**RECORDS SHOWN:**

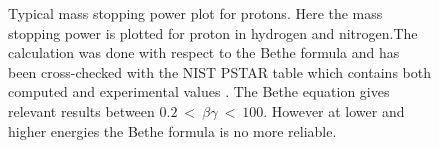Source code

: \begin{figure}[!ht]
	
	\caption[Typical mass stopping power plot for protons]{Typical mass stopping power plot for protons. Here the mass stopping power is plotted for proton in hydrogen and nitrogen.The calculation was done with respect to the Bethe formula and has been cross-checked with the NIST PSTAR table which contains both computed and experimental values \cite{Seltzer1993}. The Bethe equation gives relevant results between \(0.2\ <\ \beta\gamma\ <\ 100\). However at lower and higher energies the Bethe formula is no more reliable.}
	\label{chap3:bethe1}
\end{figure}

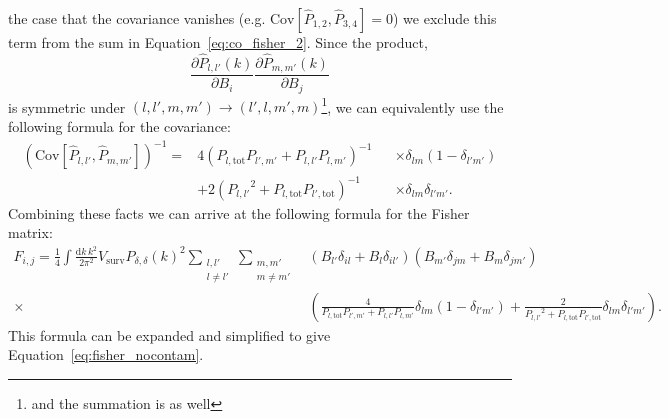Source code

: \documentclass{aastex62}
\newcommand{\beq}{\begin{equation}}
\newcommand{\eeq}{\end{equation}}
\newcommand{\denps}{\ensuremath{P_{\delta,\delta}}}
\newcommand{\xps}[2]{\ensuremath{P_{#1,#2}}}
\newcommand{\pstot}[1]{\ensuremath{P_{#1,\text{tot}}}}
\newcommand{\Cov}[2]{\mathrm{Cov}[#1,#2]}
\begin{document}
the case that the covariance vanishes (e.g.
$\Cov{\hat{P}_{1,2}}{\hat{P}_{3,4}}=0$) we exclude this term from the sum in
Equation~\ref{eq:co_fisher_2}. Since the product,
\begin{equation*}
\frac{\partial \hat{P}_{l,l'}(k)}{\partial B_i}
\frac{\partial \hat{P}_{m,m'}(k)}{\partial B_j}
\end{equation*}
is symmetric under $(l,l',m,m') \rightarrow (l',l,m',m)$\footnote{and the
summation is as well}, we can equivalently use the following formula for the
covariance:
\beq\label{eq:cov_simple}
\begin{aligned}
\left(\Cov{\hat{P}_{l,l'}}{\hat{P}_{m,m'}}\right)^{-1} = 
&4 (\pstot{l}\xps{l'}{m'} + \xps{l}{l'}\xps{l}{m'})^{-1} &&\times \delta_{lm} (1-\delta_{l'm'}) \\
&+ 2(\xps{l}{l'}^2 + \pstot{l}\pstot{l'})^{-1} &&\times \delta_{lm} \delta_{l'm'}\text{.}
\end{aligned}
\eeq
Combining these facts we can arrive at the following formula for the Fisher matrix:
\beq\label{eq:co_fisher_explicity}
\begin{split}
F_{i,j} = 
\frac{1}{4} \int \frac{\text{d}k\,k^2}{2\pi^2} V_{\text{surv}} 
\denps(k)^2
\sum_{\substack{l,l'\\l \neq l'}} \sum_{\substack{m,m'\\m \neq m'}}
&\left( B_{l'} \delta_{il} + B_l\delta_{il'} \right)
\left( B_{m'} \delta_{jm} + B_m\delta_{jm'} \right) \\
\times&\left( \frac{4}{\pstot{l}\xps{l'}{m'} + \xps{l}{l'}\xps{l}{m'}} \delta_{lm} (1-\delta_{l'm'})
+ \frac{2}{\xps{l}{l'}^2 + \pstot{l}\pstot{l'}} \delta_{lm} \delta_{l'm'}\right)
\text{.}
\end{split}
\eeq
This formula can be expanded and simplified to give Equation~\ref{eq:fisher_nocontam}.


\end{document}
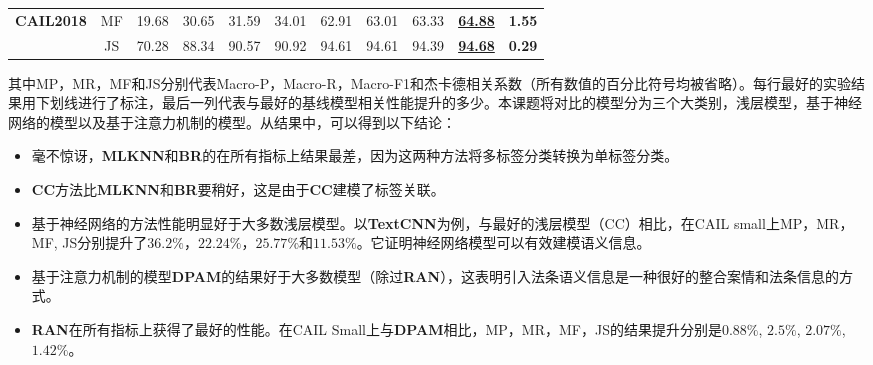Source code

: \begin{table}[htbp]
\begin{tabular}{@{}c|c|cccc|cc|c|c|c@{}}
        \textbf{CAIL2018}                 & MF                               & 19.68                    & 30.65                    & 31.59                   & 34.01                   & 62.91                                                     & 63.01                                                    & 63.33                                                                                      & \underline{\textbf{64.88}}                                                               & \textbf{1.55}                     \\
                                          & JS                                & 70.28                    & 88.34                    & 90.57                   & 90.92                   & 94.61                                                     & 94.61                                                    & 94.39                                                                                      & \underline{\textbf{94.68}}                                                                & \textbf{0.29}                     \\ \bottomrule
        \end{tabular}
\end{table}

其中MP，MR，MF和JS分别代表Macro-P，Macro-R，Macro-F1和杰卡德相关系数（所有数值的百分比符号均被省略）。每行最好的实验结果用下划线进行了标注，最后一列代表与最好的基线模型相关性能提升的多少。本课题将对比的模型分为三个大类别，浅层模型，基于神经网络的模型以及基于注意力机制的模型。从结果中，可以得到以下结论：
\begin{itemize}
    \item 毫不惊讶，\textbf{MLKNN}和\textbf{BR}的在所有指标上结果最差，因为这两种方法将多标签分类转换为单标签分类。
    \item \textbf{CC}方法比\textbf{MLKNN}和\textbf{BR}要稍好，这是由于\textbf{CC}建模了标签关联。
    \item 基于神经网络的方法性能明显好于大多数浅层模型。以\textbf{TextCNN}为例，与最好的浅层模型（CC）相比，在CAIL small上MP，MR，MF, JS分别提升了$36.2\%$，$22.24\%$，$25.77\%$和$11.53\%$。它证明神经网络模型可以有效建模语义信息。
    \item 基于注意力机制的模型\textbf{DPAM}的结果好于大多数模型（除过\textbf{RAN}），这表明引入法条语义信息是一种很好的整合案情和法条信息的方式。
    \item \textbf{RAN}在所有指标上获得了最好的性能。在CAIL Small上与\textbf{DPAM}相比，MP，MR，MF，JS的结果提升分别是$0.88\%$, $2.5\%$, $2.07\%$, $1.42\%$。
\end{itemize}

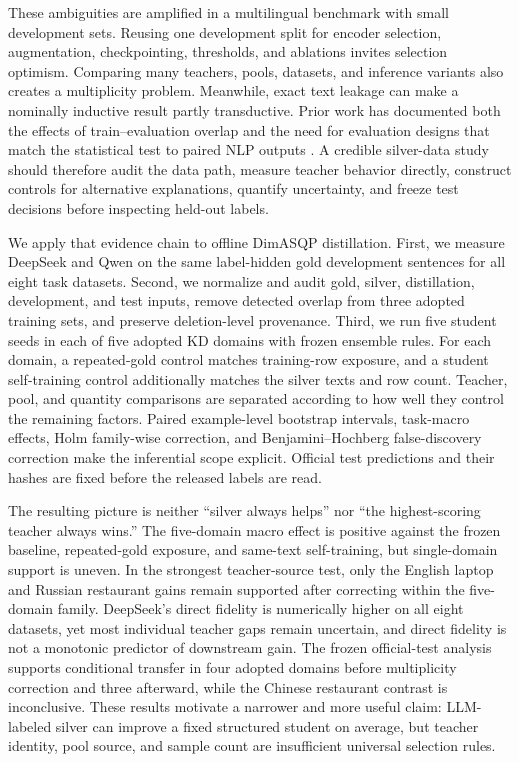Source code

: These ambiguities are amplified in a multilingual benchmark with small
development sets. Reusing one development split for encoder selection,
augmentation, checkpointing, thresholds, and ablations invites selection
optimism. Comparing many teachers, pools, datasets, and inference
variants also creates a multiplicity problem. Meanwhile, exact text
leakage can make a nominally inductive result partly transductive. Prior
work has documented both the effects of train--evaluation overlap and
the need for evaluation designs that match the statistical test to
paired NLP outputs \citep{lee2022deduplicating,dror2018hitchhiker}. A
credible silver-data study should therefore audit the data path, measure
teacher behavior directly, construct controls for alternative
explanations, quantify uncertainty, and freeze test decisions before
inspecting held-out labels.

We apply that evidence chain to offline DimASQP distillation. First, we
measure DeepSeek and Qwen on the same label-hidden gold development
sentences for all eight task datasets. Second, we normalize and audit
gold, silver, distillation, development, and test inputs, remove
detected overlap from three adopted training sets, and preserve
deletion-level provenance. Third, we run five student seeds in each of
five adopted KD domains with frozen ensemble rules. For each domain, a
repeated-gold control matches training-row exposure, and a student
self-training control additionally matches the silver texts and row
count. Teacher, pool, and quantity comparisons are separated according
to how well they control the remaining factors. Paired example-level
bootstrap intervals, task-macro effects, Holm family-wise correction,
and Benjamini--Hochberg false-discovery correction make the inferential
scope explicit. Official test predictions and their hashes are fixed
before the released labels are read.

The resulting picture is neither ``silver always helps'' nor ``the
highest-scoring teacher always wins.'' The five-domain macro effect is
positive against the frozen baseline, repeated-gold exposure, and
same-text self-training, but single-domain support is uneven. In the
strongest teacher-source test, only the English laptop and Russian
restaurant gains remain supported after correcting within the
five-domain family. DeepSeek's direct fidelity is numerically higher on
all eight datasets, yet most individual teacher gaps remain uncertain,
and direct fidelity is not a monotonic predictor of downstream gain. The
frozen official-test analysis supports conditional transfer in four
adopted domains before multiplicity correction and three afterward,
while the Chinese restaurant contrast is inconclusive. These results
motivate a narrower and more useful claim: LLM-labeled silver can
improve a fixed structured student on average, but teacher identity,
pool source, and sample count are insufficient universal selection
rules.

**BRIEF:** In the records above, locate every line with the string "times" and copy it.

**ANSWER TO THIS TASK:**
&4 (\pstot{l}\xps{l'}{m'} + \xps{l}{l'}\xps{l}{m'})^{-1} &&\times \delta_{lm} (1-\delta_{l'm'}) \\
&+ 2(\xps{l}{l'}^2 + \pstot{l}\pstot{l'})^{-1} &&\times \delta_{lm} \delta_{l'm'}\text{.}
\times&\left( \frac{4}{\pstot{l}\xps{l'}{m'} + \xps{l}{l'}\xps{l}{m'}} \delta_{lm} (1-\delta_{l'm'})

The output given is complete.